• What is required: From the entries below, work out how many lines contain the string "response"; answer with the number alone.

(Stored data)
=== Section Start ===

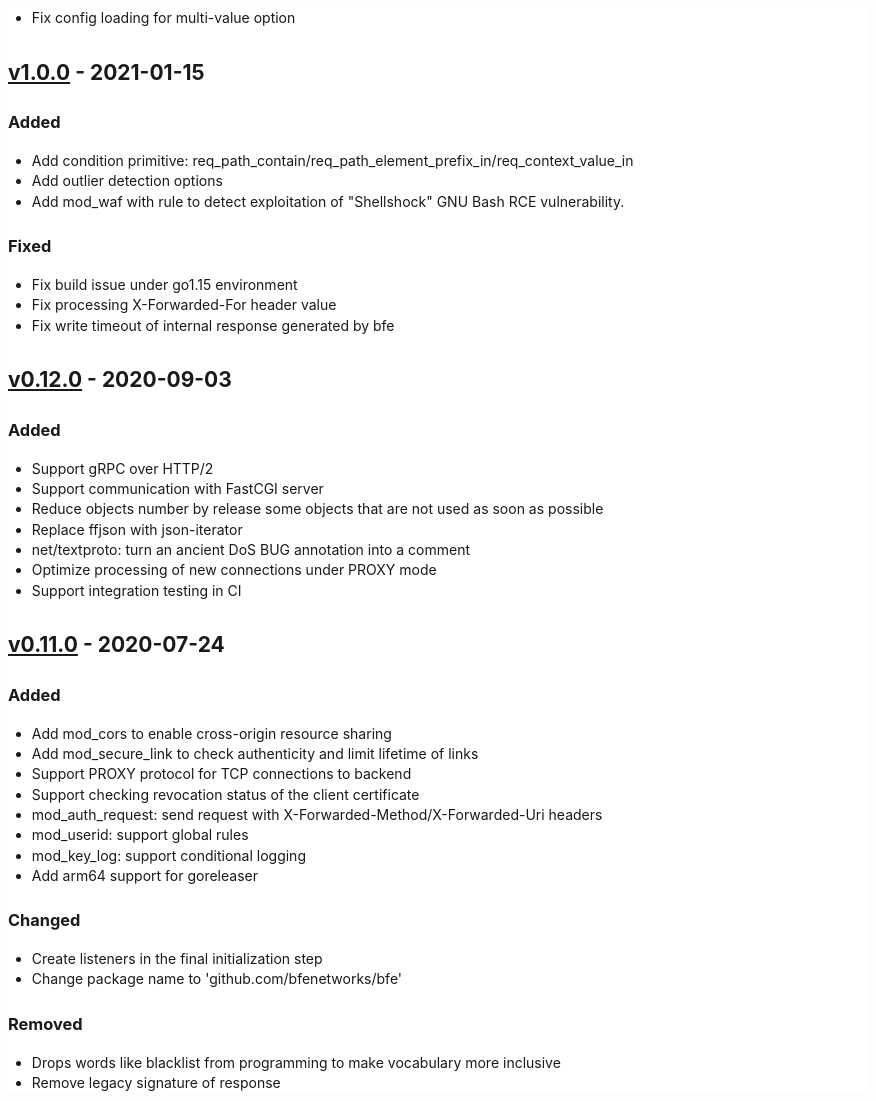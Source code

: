 - Fix config loading for multi-value option

## [v1.0.0] - 2021-01-15

### Added

- Add condition primitive: req_path_contain/req_path_element_prefix_in/req_context_value_in
- Add outlier detection options
- Add mod_waf with rule to detect exploitation of "Shellshock" GNU Bash RCE vulnerability.

### Fixed

- Fix build issue under go1.15 environment
- Fix processing X-Forwarded-For header value
- Fix write timeout of internal response generated by bfe

## [v0.12.0] - 2020-09-03

### Added

- Support gRPC over HTTP/2
- Support communication with FastCGI server
- Reduce objects number by release some objects that are not used as soon as possible
- Replace ffjson with json-iterator
- net/textproto: turn an ancient DoS BUG annotation into a comment
- Optimize processing of new connections under PROXY mode
- Support integration testing in CI

## [v0.11.0] - 2020-07-24

### Added

- Add mod_cors to enable cross-origin resource sharing
- Add mod_secure_link to check authenticity and limit lifetime of links
- Support PROXY protocol for TCP connections to backend
- Support checking revocation status of the client certificate
- mod_auth_request: send request with X-Forwarded-Method/X-Forwarded-Uri headers
- mod_userid: support global rules
- mod_key_log: support conditional logging
- Add arm64 support for goreleaser

### Changed

- Create listeners in the final initialization step
- Change package name to 'github.com/bfenetworks/bfe'

### Removed

- Drops words like blacklist from programming to make vocabulary more inclusive
- Remove legacy signature of response


[v1.6.0]: https://github.com/bfenetworks/bfe/compare/v1.5.0...v1.6.0
[v1.5.0]: https://github.com/bfenetworks/bfe/compare/v1.4.0...v1.5.0
[v1.4.0]: https://github.com/bfenetworks/bfe/compare/v1.3.0...v1.4.0
[v1.3.0]: https://github.com/bfenetworks/bfe/compare/v1.2.0...v1.3.0
[v1.2.0]: https://github.com/bfenetworks/bfe/compare/v1.1.0...v1.2.0
[v1.1.0]: https://github.com/bfenetworks/bfe/compare/v1.0.0...v1.1.0
[v1.0.0]: https://github.com/bfenetworks/bfe/compare/v0.12.0...v1.0.0
[v0.12.0]: https://github.com/bfenetworks/bfe/compare/v0.11.0...v0.12.0
[v0.11.0]: https://github.com/bfenetworks/bfe/compare/v0.10.0...v0.11.0
[v0.10.0]: https://github.com/bfenetworks/bfe/compare/v0.9.0...v0.10.0
[v0.9.0]: https://github.com/bfenetworks/bfe/compare/v0.8.0...v0.9.0
[v0.8.0]: https://github.com/bfenetworks/bfe/compare/v0.7.0...v0.8.0
[v0.7.0]: https://github.com/bfenetworks/bfe/compare/v0.6.0...v0.7.0
[v0.6.0]: https://github.com/bfenetworks/bfe/compare/v0.5.0...v0.6.0
[v0.5.0]: https://github.com/bfenetworks/bfe/compare/v0.4.0...v0.5.0
[v0.4.0]: https://github.com/bfenetworks/bfe/compare/v0.3.0...v0.4.0
[v0.3.0]: https://github.com/bfenetworks/bfe/compare/v0.2.0...v0.3.0
[v0.2.0]: https://github.com/bfenetworks/bfe/compare/v0.1.0...v0.2.0
[v0.1.0]: https://github.com/bfenetworks/bfe/releases/tag/v0.1.0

=== Section End ===

• Solution: 2